# How do you solve sin(2x) - sin(3x) + sin(4x) = 0?

May 11, 2015

The answer is $\left\{x \in \mathbb{R} : x = k \pi \mathmr{and} x = \frac{2 \pi}{3} + 2 k \pi \mathmr{and} x = - \frac{2 \pi}{3} + 2 k \pi , k \in \mathbb{Z}\right\}$

Remember:
$\sin \left(4 x\right) = 2 \sin \left(2 x\right) \cos \left(2 x\right)$
$\sin \left(3 x\right) = \sin \left(x\right) \cos \left(2 x\right) + \cos \left(x\right) \sin \left(2 x\right)$

$\sin \left(2 x\right) \left(1 + 2 \cos \left(2 x\right)\right) = \sin \left(2 x\right) \cos \left(x\right) + \cos \left(2 x\right) \sin \left(x\right)$

Remember: $1 = 2 - 1$

$\sin \left(2 x\right) \left(2 + 2 \cos \left(2 x\right) - 1 - \cos \left(x\right)\right) = \cos \left(2 x\right) \sin \left(x\right)$

Remember: $1 + \cos \left(2 x\right) = 2 {\cos}^{2} \left(x\right)$

$2 \sin \left(x\right) \cos \left(x\right) \left(4 {\cos}^{2} \left(x\right) - 1 - \cos \left(x\right)\right) = \cos \left(2 x\right) \sin \left(x\right)$

We have one set of solutions: $A = \left\{x \in \mathbb{R} : \sin \left(x\right) = 0\right\} = {\left\{k \pi\right\}}_{k \in \mathbb{Z}}$

We now can simplify

$2 \cos \left(x\right) \left(4 {\cos}^{2} \left(x\right) - 1 - \cos \left(x\right)\right) = \cos \left(2 x\right)$
Remember: $\cos \left(2 x\right) = {\cos}^{2} \left(x\right) - {\sin}^{2} \left(x\right) = 2 {\cos}^{2} \left(x\right) - 1$
$8 {\cos}^{3} \left(x\right) - 2 \cos \left(x\right) - 2 {\cos}^{2} \left(x\right) = 2 {\cos}^{2} \left(x\right) - 1$

$y = \cos \left(x\right)$

$8 {y}^{3} - 4 {y}^{2} - 2 y + 1 = 0$

We notice it's

${\left(2 y\right)}^{3} - {\left(2 y\right)}^{2} - \left(2 y\right) + 1 = 0$
So $2 y = - 1$ and it's the sole solution in $\mathbb{R}$ (we can divide with Ruffini's rule, or calculate the local minimum to prove it)

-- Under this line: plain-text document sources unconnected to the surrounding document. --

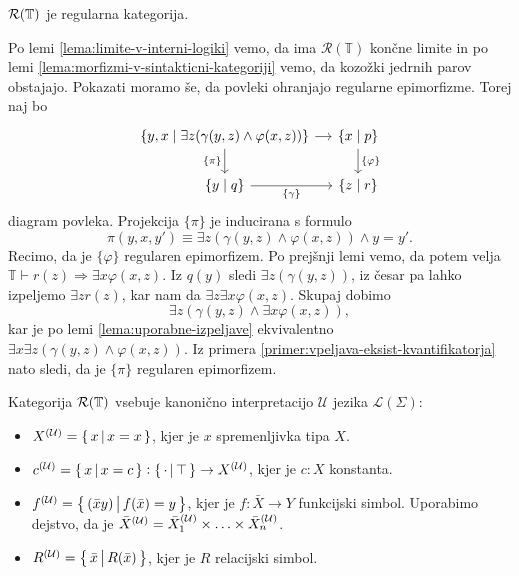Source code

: \documentclass[../kategoricna_logika.tex]{subfiles}
\begin{document}
\begin{trditev}
  $\mathcal{R}(\T)$ je regularna kategorija.
\end{trditev}
\begin{dokaz}
  Po lemi \ref{lema:limite-v-interni-logiki} vemo, da ima
  $\mathcal{R}(\mathbb{T})$ končne limite in po lemi
  \ref{lema:morfizmi-v-sintakticni-kategoriji} vemo, da kozožki
  jedrnih parov obstajajo. Pokazati moramo še, da povleki ohranjajo
  regularne epimorfizme.  Torej naj bo
  \begin{equation*}
    \begin{tikzcd}[column sep=small]
      \{y,x \mid \exists z(\gamma(y,z) \land \varphi(x,z))\} \ar[d,
      "\{\pi\}"'] \ar[r] &
      \{ x \mid p\} \ar[d, "\{\varphi\}"] \\
      \{y \mid q\} \ar[r, "\{\gamma\}"'] & \{z \mid r\}
    \end{tikzcd}
  \end{equation*}
  diagram povleka. Projekcija $\{\pi\}$ je inducirana s formulo
  \[ \pi(y,x,y') \equiv \exists z(\gamma(y,z) \land \varphi(x,z))
    \land y=y'.\] Recimo, da je $\{\varphi\}$ regularen
  epimorfizem. Po prejšnji lemi vemo, da potem velja
  $\mathbb{T} \vdash r(z) \Rightarrow \exists x \varphi(x,z)$.  Iz
  $q(y)$ sledi $\exists z(\gamma(y,z))$, iz česar pa lahko izpeljemo
  $\exists z r(z)$, kar nam da $\exists z \exists x
  \varphi(x,z)$. Skupaj dobimo
  \[ \exists z(\gamma(y,z) \land \exists x \varphi(x,z)),\] kar je po
  lemi \ref{lema:uporabne-izpeljave} ekvivalentno
  $\exists x \exists z(\gamma(y,z) \land \varphi(x,z))$.  Iz primera
  \ref{primer:vpeljava-eksist-kvantifikatorja} nato sledi, da je
  $\{\pi\}$ regularen epimorfizem.
\end{dokaz}
\begin{definicija}
  Kategorija $\mathcal{R}(\T)$ vsebuje kanonično interpretacijo
  $\mathcal{U}$ jezika $\mathcal{L}(\Sigma)$:
  \begin{itemize}
  \item $\interp[\mathcal{U}]{X} = \set{x\,\middle|\, x = x}$, kjer je
    $x$ spremenljivka tipa $X$.
  \item
    $\interp[\mathcal{U}]{c} = \set{x\,\middle|\, x = c} :
    \set{\cdot\,\middle|\, \top} \to \interp[\mathcal{U}]{X}$, kjer je
    $c:X$ konstanta.
  \item
    $\interp[\mathcal{U}]{f} = \set{(\bar{x}y)\,\middle|\, f(\bar{x})
      = y}$, kjer je $f : \bar{X}\to Y$ funkcijski simbol. Uporabimo
    dejstvo, da je
    $\bar{X}^{(\mathcal{U})} = \interp[\mathcal{U}]{\bar{X}_1} \times
    \ldots \times \interp[\mathcal{U}]{\bar{X}_n}$.
  \item
    $\interp[\mathcal{U}]{R} = \set{\bar{x}\,\middle|\, R(\bar{x})}$,
    kjer je $R$ relacijski simbol.
  \end{itemize}
\end{definicija}
\end{document}
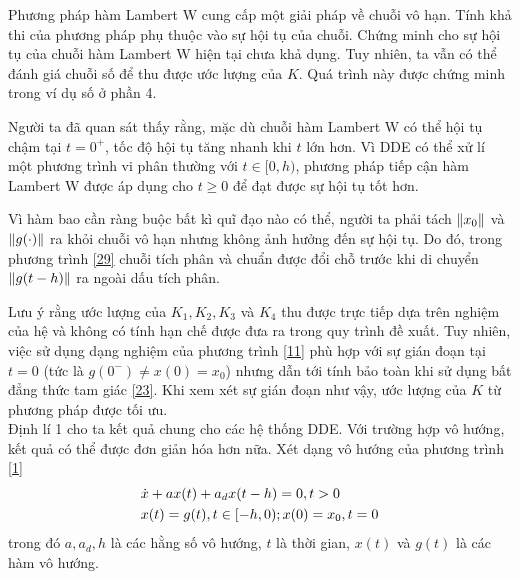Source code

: \begin{nx}
	Phương pháp hàm Lambert W cung cấp một giải pháp về chuỗi vô hạn. Tính khả thi của phương pháp phụ thuộc vào sự hội tụ của chuỗi. Chứng minh cho sự hội tụ của chuỗi hàm Lambert W hiện tại chưa khả dụng. Tuy nhiên, ta vẫn có thể đánh giá chuỗi số để thu được ước lượng của $K$. Quá trình này được chứng minh trong ví dụ số ở phần 4. 
\end{nx}
\begin{nx}
	Người ta đã quan sát thấy rằng, mặc dù chuỗi hàm Lambert W có thể hội tụ chậm tại $t = 0^+$, tốc độ hội tụ tăng nhanh khi $t$ lớn hơn. Vì DDE có thể xử lí một phương trình vi phân thường với $t \in[0,h)$, phương pháp tiếp cận hàm Lambert W được áp dụng cho $t \ge 0$ để đạt được sự hội tụ tốt hơn. 
\end{nx}
\begin{nx}
	Vì hàm bao cần ràng buộc bất kì quĩ đạo nào có thể, người ta phải tách $\Vert x_0\Vert$ và $\Vert g(\cdot)\Vert$ ra khỏi chuỗi vô hạn nhưng không ảnh hưởng đến sự hội tụ. Do đó, trong phương trình \eqref{29} chuỗi tích phân và chuẩn được đổi chỗ trước khi di chuyển $\Vert g(t-h)\Vert$ ra ngoài dấu tích phân.
\end{nx}
\begin{nx}
	Lưu ý rằng ước lượng của $K_1, K_2, K_3$ và $K_4$ thu được trực tiếp dựa trên nghiệm của hệ và không có tính hạn chế  được đưa ra trong quy trình đề xuất. Tuy nhiên, việc sử dụng dạng nghiệm của phương trình \eqref{11} phù hợp với sự gián đoạn tại $t = 0$ (tức là $g(0^-) \ne x(0) =x_0$)  nhưng dẫn tới tính bảo toàn khi sử dụng bất đẳng thức tam giác \eqref{23}.  Khi xem xét sự gián đoạn như vậy, ước lượng của $K$ từ phương pháp được tối ưu.\\
	Định lí 1 cho ta kết quả chung cho các hệ thống DDE. Với trường hợp vô hướng, kết quả có thể được đơn giản hóa hơn nữa. Xét dạng vô hướng của phương trình \eqref{1}
	\begin{align}\label{30}
		&\dot{x} + ax(t) +a_dx(t-h)=0, t > 0 \notag\\ 
		&x(t) = g(t), t \in [-h, 0); x(0) = x_0 , t = 0
	\end{align}
trong đó $a, a_d, h$ là các hằng số vô hướng, $t$ là thời gian, $x(t)$ và $g(t)$ là các hàm vô hướng.
\end{nx}
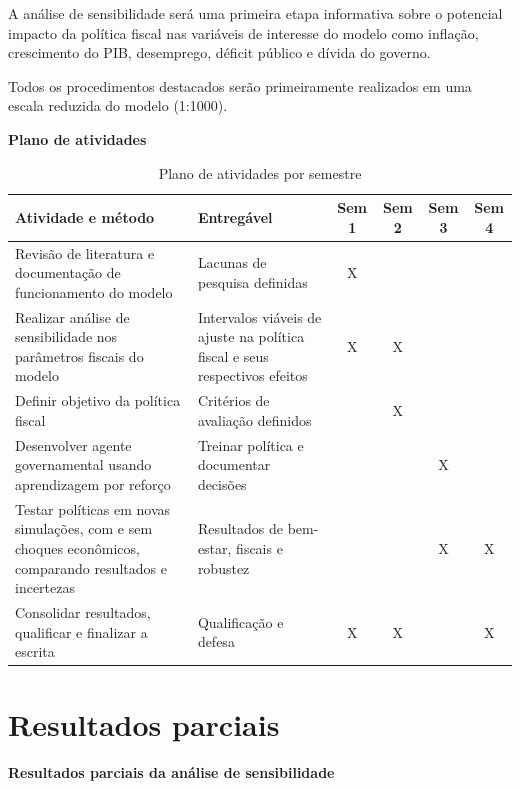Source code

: \documentclass[12pt,a4paper]{article}
\begin{document}
A análise de sensibilidade será uma primeira etapa informativa sobre o potencial impacto da política fiscal nas variáveis de interesse do modelo como inflação, crescimento do PIB, desemprego, déficit público e dívida do governo.

Todos os procedimentos destacados serão primeiramente realizados em uma escala reduzida do modelo (1:1000).

\textbf{Plano de atividades} 

\begin{table}[H]
\centering
\caption{Plano de atividades por semestre}
\label{tab:plano-atividades}
\footnotesize
\setlength{\tabcolsep}{3pt}
\renewcommand{\arraystretch}{1.15}
\begin{tabularx}{\textwidth}{@{}>{\raggedright\arraybackslash}X >{\raggedright\arraybackslash}p{} cccc@{}}
\toprule
\textbf{Atividade e método} & \textbf{Entregável} & \textbf{Sem 1} & \textbf{Sem 2} & \textbf{Sem 3} & \textbf{Sem 4} \\
\midrule
Revisão de literatura e documentação de funcionamento do modelo
& Lacunas de pesquisa definidas & X & & & \\
\addlinespace[2pt]
Realizar análise de sensibilidade nos parâmetros fiscais do modelo
& Intervalos viáveis de ajuste na política fiscal e seus respectivos efeitos & X & X & & \\
\addlinespace[2pt]
Definir objetivo da política fiscal
& Critérios de avaliação definidos & & X & & \\
\addlinespace[2pt]
Desenvolver agente governamental usando aprendizagem por reforço
& Treinar política e documentar decisões & & & X & \\
\addlinespace[2pt]
Testar políticas em novas simulações, com e sem choques econômicos, comparando resultados e incertezas
& Resultados de bem-estar, fiscais e robustez & & & X & X \\
\addlinespace[2pt]
Consolidar resultados, qualificar e finalizar a escrita
& Qualificação e defesa & X & X & & X \\
\bottomrule
\end{tabularx}
\end{table}

\section{Resultados parciais}

\textbf{Resultados parciais da análise de sensibilidade}
\end{document}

So we have another set of solutions $B = \left\{x \in \mathbb{R} : \cos \left(x\right) = - \frac{1}{2}\right\} = \left\{\frac{2 \pi}{3} + 2 k \pi\right\} \cup \left\{- \frac{2 \pi}{3} + 2 k \pi\right\}$

We know we don't have any other solution so the set is $A \cup B$